Risk Management Process

Risk Identification

The purpose of risk identification is to find, recognize, and describe risks (uncertainties) that might help or deter the University in achieving its objectives. We categorize risks into five main categories:

• Reputational - How are we protecting the University’s brand and reputation?
• Strategic - How are we meeting the University’s strategic and long-term goals
• Operational - How can we provide superior service to the students we serve?
• Financial - How can minimize costs and maximize our return on investments
• Compliance - How can we ensure we meet legal and regulatory requirements?

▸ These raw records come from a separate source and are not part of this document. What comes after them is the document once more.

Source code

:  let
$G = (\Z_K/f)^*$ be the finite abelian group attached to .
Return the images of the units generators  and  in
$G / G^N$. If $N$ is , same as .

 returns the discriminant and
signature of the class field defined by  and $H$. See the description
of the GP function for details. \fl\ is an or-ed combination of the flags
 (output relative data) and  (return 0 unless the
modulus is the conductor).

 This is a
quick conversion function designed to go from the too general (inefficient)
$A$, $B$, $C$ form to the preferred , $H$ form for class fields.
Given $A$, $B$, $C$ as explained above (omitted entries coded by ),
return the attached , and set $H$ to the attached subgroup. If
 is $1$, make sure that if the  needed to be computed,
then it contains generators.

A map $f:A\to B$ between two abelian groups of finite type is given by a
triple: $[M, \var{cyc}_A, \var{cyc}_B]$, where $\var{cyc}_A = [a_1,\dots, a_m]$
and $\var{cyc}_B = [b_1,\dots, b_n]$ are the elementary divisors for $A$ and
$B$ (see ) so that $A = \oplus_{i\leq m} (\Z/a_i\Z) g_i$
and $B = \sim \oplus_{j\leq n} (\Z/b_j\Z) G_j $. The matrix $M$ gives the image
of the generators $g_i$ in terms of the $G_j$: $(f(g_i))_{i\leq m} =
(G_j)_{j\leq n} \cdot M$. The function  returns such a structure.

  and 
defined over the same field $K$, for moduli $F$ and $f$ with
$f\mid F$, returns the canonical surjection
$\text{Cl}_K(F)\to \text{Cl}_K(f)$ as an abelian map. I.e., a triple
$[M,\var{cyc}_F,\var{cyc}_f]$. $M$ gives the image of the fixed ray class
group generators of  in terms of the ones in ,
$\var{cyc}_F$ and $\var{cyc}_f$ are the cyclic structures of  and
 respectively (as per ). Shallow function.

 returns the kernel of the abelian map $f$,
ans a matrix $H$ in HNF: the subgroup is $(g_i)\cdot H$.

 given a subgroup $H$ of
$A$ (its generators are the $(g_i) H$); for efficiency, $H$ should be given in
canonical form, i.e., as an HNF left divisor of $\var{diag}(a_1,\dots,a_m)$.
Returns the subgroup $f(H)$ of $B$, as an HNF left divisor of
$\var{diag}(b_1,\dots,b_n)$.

Risk Analysis & Evaluation

The purpose of risk analysis and evaluation is to understand the nature and characteristics of the risk, in order to support decisions about additional action that may be required. 

Risk Treatment

The purpose of risk treatment is to select and implement options for addressing the risk, and balancing achievement of objectives and costs, effort or other potential disadvantages.

Risk Monitoring

The purpose of monitoring and review is to assure and improve the quality and effectiveness of the risk management process’ design, implementation and outcomes. The results of monitoring is incorporated throughout the university’s performance management and reporting activities.

Risk Communication

Throughout the risk management process, communication is the most important component. Open discourse between colleagues, administration, students and ERM is what allows the university to identify, analyze, mitigate and monitor the risks.